Asked if the bank was entering a challenging phase given the rise in NPAs and a slump in profit, Padmaja Chunduru, who took over as MD and CEO at the bank on September 21, told a media gathering, “These are challenging times. For 1-2 accounts that are at the National Company Law Tribunal (NCLT) [under the insolvency process], the end is in sight.”
Recoveries expected
She added the bank hoped to recover about ₹250 crore in the December quarter and about ₹600 crore in the quarter ending March in these accounts but that the process ‘could also be delayed.’ She said the bank was also aiming to upgrade the status of loan accounts that had not yet gone to the NCLT.
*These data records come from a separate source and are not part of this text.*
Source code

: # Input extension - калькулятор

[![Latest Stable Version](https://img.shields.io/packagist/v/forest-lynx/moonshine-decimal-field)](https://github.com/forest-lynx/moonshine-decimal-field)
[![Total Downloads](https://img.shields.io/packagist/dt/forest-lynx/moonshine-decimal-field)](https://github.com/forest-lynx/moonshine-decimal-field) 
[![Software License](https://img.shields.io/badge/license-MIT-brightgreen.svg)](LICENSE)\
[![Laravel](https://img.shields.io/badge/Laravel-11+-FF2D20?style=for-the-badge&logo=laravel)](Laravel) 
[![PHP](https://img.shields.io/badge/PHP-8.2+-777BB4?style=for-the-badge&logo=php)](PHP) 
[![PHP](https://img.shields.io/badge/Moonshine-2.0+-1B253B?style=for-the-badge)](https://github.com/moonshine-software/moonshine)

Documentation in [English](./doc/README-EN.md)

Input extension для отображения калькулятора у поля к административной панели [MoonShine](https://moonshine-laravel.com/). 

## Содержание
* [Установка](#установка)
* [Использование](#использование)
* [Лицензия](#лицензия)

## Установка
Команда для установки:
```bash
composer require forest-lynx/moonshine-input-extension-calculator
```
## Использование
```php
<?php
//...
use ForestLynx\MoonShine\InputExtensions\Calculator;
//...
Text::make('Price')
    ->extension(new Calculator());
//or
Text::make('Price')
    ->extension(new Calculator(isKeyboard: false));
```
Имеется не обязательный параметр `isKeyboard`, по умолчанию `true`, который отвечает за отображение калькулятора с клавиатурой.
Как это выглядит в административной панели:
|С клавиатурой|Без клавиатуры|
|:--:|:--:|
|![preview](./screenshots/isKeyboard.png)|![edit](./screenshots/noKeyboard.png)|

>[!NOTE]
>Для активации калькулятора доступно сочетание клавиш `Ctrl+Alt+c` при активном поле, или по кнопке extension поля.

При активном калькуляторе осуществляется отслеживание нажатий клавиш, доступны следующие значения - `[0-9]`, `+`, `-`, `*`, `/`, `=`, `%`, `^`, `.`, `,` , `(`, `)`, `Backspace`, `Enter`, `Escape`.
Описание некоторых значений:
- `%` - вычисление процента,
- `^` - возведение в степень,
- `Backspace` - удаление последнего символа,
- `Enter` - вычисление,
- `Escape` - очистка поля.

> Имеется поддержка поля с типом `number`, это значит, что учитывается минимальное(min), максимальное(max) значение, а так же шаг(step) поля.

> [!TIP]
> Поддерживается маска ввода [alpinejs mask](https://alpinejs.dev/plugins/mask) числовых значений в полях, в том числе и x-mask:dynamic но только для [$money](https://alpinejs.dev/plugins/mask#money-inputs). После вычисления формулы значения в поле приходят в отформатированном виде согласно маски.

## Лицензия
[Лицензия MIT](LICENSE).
For greater recovery and upgrades among slipping accounts, the bank intends to set in motion a recovery process. She said “I will head a committee for corporate loan accounts, which will focus on NPA. There will be weekly or fortnightly monitoring of assets. There is nothing that a focussed recovery process cannot achieve. The aim is to arrest slippage.”
She said the bank’s exposure to the beleaguered IL&FS Group was ₹1,809 crore, of which two accounts had turned NPAs.
One of these had been fully provided for and the other, ‘which showed slippage this quarter, has also been provided for.’ Two more group accounts are now on the bank’s watch-list, Ms. Chunduru added.
In the context of the liquidity squeeze among non-banking finance companies, the bank’s advances to NBFCs increased to 12.4% of gross advances, up from 8.55%. “We see no issues with NBFCs. The quality of our portfolio has remained healthy.”
The bank’s capital adequacy at the end of September was 12.73% compared with 31.16% a year earlier. “If you take into account ploughing back of profits and the tier 2 capital the bank had recently raised, the capital adequacy would be 13.24%,” she added.
Advances to the retail, agriculture and MSME segment rose 24.6%, and the segment contributed to about 58.8% of total advances. Deposits from current and savings accounts (Casa) grew 7.29% while term deposits grew faster at 12.37%.